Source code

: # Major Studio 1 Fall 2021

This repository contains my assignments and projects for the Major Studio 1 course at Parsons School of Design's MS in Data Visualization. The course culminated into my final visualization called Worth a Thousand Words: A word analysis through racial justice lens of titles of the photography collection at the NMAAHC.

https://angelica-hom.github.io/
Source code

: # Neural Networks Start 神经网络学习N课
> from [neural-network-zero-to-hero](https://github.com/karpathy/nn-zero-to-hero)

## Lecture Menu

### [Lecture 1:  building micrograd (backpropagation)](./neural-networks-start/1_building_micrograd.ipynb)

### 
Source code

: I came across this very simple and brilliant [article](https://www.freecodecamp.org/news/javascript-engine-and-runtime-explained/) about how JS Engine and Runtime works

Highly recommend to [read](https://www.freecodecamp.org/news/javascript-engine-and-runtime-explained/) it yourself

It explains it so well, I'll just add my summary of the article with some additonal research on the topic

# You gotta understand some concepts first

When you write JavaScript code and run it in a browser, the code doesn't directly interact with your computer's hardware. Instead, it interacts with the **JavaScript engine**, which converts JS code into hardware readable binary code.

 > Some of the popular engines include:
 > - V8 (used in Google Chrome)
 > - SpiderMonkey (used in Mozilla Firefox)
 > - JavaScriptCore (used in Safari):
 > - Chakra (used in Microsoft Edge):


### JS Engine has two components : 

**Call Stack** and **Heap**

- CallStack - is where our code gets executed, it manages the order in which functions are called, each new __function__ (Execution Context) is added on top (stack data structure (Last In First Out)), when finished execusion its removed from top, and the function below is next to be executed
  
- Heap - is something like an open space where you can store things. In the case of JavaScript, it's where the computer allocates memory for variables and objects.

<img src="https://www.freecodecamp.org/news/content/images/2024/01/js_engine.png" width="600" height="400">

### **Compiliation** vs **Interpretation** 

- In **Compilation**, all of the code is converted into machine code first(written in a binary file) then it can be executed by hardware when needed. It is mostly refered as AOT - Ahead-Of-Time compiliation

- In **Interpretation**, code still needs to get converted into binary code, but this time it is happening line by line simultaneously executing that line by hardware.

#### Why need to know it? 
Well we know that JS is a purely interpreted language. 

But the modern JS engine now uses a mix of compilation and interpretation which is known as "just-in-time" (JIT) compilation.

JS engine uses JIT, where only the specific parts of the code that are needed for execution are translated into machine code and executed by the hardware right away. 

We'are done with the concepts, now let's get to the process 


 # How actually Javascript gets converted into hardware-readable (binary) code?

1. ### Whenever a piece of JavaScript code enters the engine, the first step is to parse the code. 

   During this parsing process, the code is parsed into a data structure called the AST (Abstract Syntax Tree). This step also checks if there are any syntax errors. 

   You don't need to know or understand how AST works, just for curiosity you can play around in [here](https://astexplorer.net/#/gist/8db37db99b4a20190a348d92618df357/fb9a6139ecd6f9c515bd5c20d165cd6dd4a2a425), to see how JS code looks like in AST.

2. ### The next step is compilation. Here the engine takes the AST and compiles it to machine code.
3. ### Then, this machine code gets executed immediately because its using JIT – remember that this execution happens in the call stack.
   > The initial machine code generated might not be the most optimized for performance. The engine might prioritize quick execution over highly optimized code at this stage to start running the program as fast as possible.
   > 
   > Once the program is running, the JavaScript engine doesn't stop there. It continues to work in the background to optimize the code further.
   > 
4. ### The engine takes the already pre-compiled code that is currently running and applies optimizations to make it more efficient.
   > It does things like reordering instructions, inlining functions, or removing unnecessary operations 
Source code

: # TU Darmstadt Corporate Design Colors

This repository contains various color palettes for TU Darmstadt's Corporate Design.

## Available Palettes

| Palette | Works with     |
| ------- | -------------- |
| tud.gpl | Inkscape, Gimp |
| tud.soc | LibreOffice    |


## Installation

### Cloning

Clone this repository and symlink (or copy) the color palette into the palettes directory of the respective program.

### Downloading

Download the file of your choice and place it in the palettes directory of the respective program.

#### Task directions:
All of the material above should be printed out in full, word for word.

#### Final answer:
Source code

: # Major Studio 1 Fall 2021

This repository contains my assignments and projects for the Major Studio 1 course at Parsons School of Design's MS in Data Visualization. The course culminated into my final visualization called Worth a Thousand Words: A word analysis through racial justice lens of titles of the photography collection at the NMAAHC.

https://angelica-hom.github.io/
Source code

: # Neural Networks Start 神经网络学习N课
> from [neural-network-zero-to-hero](https://github.com/karpathy/nn-zero-to-hero)

## Lecture Menu

### [Lecture 1:  building micrograd (backpropagation)](./neural-networks-start/1_building_micrograd.ipynb)

### 
Source code

: I came across this very simple and brilliant [article](https://www.freecodecamp.org/news/javascript-engine-and-runtime-explained/) about how JS Engine and Runtime works

Highly recommend to [read](https://www.freecodecamp.org/news/javascript-engine-and-runtime-explained/) it yourself

It explains it so well, I'll just add my summary of the article with some additonal research on the topic

# You gotta understand some concepts first

When you write JavaScript code and run it in a browser, the code doesn't directly interact with your computer's hardware. Instead, it interacts with the **JavaScript engine**, which converts JS code into hardware readable binary code.

 > Some of the popular engines include:
 > - V8 (used in Google Chrome)
 > - SpiderMonkey (used in Mozilla Firefox)
 > - JavaScriptCore (used in Safari):
 > - Chakra (used in Microsoft Edge):


### JS Engine has two components : 

**Call Stack** and **Heap**

- CallStack - is where our code gets executed, it manages the order in which functions are called, each new __function__ (Execution Context) is added on top (stack data structure (Last In First Out)), when finished execusion its removed from top, and the function below is next to be executed
  
- Heap - is something like an open space where you can store things. In the case of JavaScript, it's where the computer allocates memory for variables and objects.

<img src="https://www.freecodecamp.org/news/content/images/2024/01/js_engine.png" width="600" height="400">

### **Compiliation** vs **Interpretation** 

- In **Compilation**, all of the code is converted into machine code first(written in a binary file) then it can be executed by hardware when needed. It is mostly refered as AOT - Ahead-Of-Time compiliation

- In **Interpretation**, code still needs to get converted into binary code, but this time it is happening line by line simultaneously executing that line by hardware.

#### Why need to know it? 
Well we know that JS is a purely interpreted language. 

But the modern JS engine now uses a mix of compilation and interpretation which is known as "just-in-time" (JIT) compilation.

JS engine uses JIT, where only the specific parts of the code that are needed for execution are translated into machine code and executed by the hardware right away. 

We'are done with the concepts, now let's get to the process 


 # How actually Javascript gets converted into hardware-readable (binary) code?

1. ### Whenever a piece of JavaScript code enters the engine, the first step is to parse the code. 

   During this parsing process, the code is parsed into a data structure called the AST (Abstract Syntax Tree). This step also checks if there are any syntax errors. 

   You don't need to know or understand how AST works, just for curiosity you can play around in [here](https://astexplorer.net/#/gist/8db37db99b4a20190a348d92618df357/fb9a6139ecd6f9c515bd5c20d165cd6dd4a2a425), to see how JS code looks like in AST.

2. ### The next step is compilation. Here the engine takes the AST and compiles it to machine code.
3. ### Then, this machine code gets executed immediately because its using JIT – remember that this execution happens in the call stack.
   > The initial machine code generated might not be the most optimized for performance. The engine might prioritize quick execution over highly optimized code at this stage to start running the program as fast as possible.
   > 
   > Once the program is running, the JavaScript engine doesn't stop there. It continues to work in the background to optimize the code further.
   > 
4. ### The engine takes the already pre-compiled code that is currently running and applies optimizations to make it more efficient.
   > It does things like reordering instructions, inlining functions, or removing unnecessary operations 
Source code

: # TU Darmstadt Corporate Design Colors

This repository contains various color palettes for TU Darmstadt's Corporate Design.

## Available Palettes

| Palette | Works with     |
| ------- | -------------- |
| tud.gpl | Inkscape, Gimp |
| tud.soc | LibreOffice    |


## Installation

### Cloning

Clone this repository and symlink (or copy) the color palette into the palettes directory of the respective program.

### Downloading

Download the file of your choice and place it in the palettes directory of the respective program.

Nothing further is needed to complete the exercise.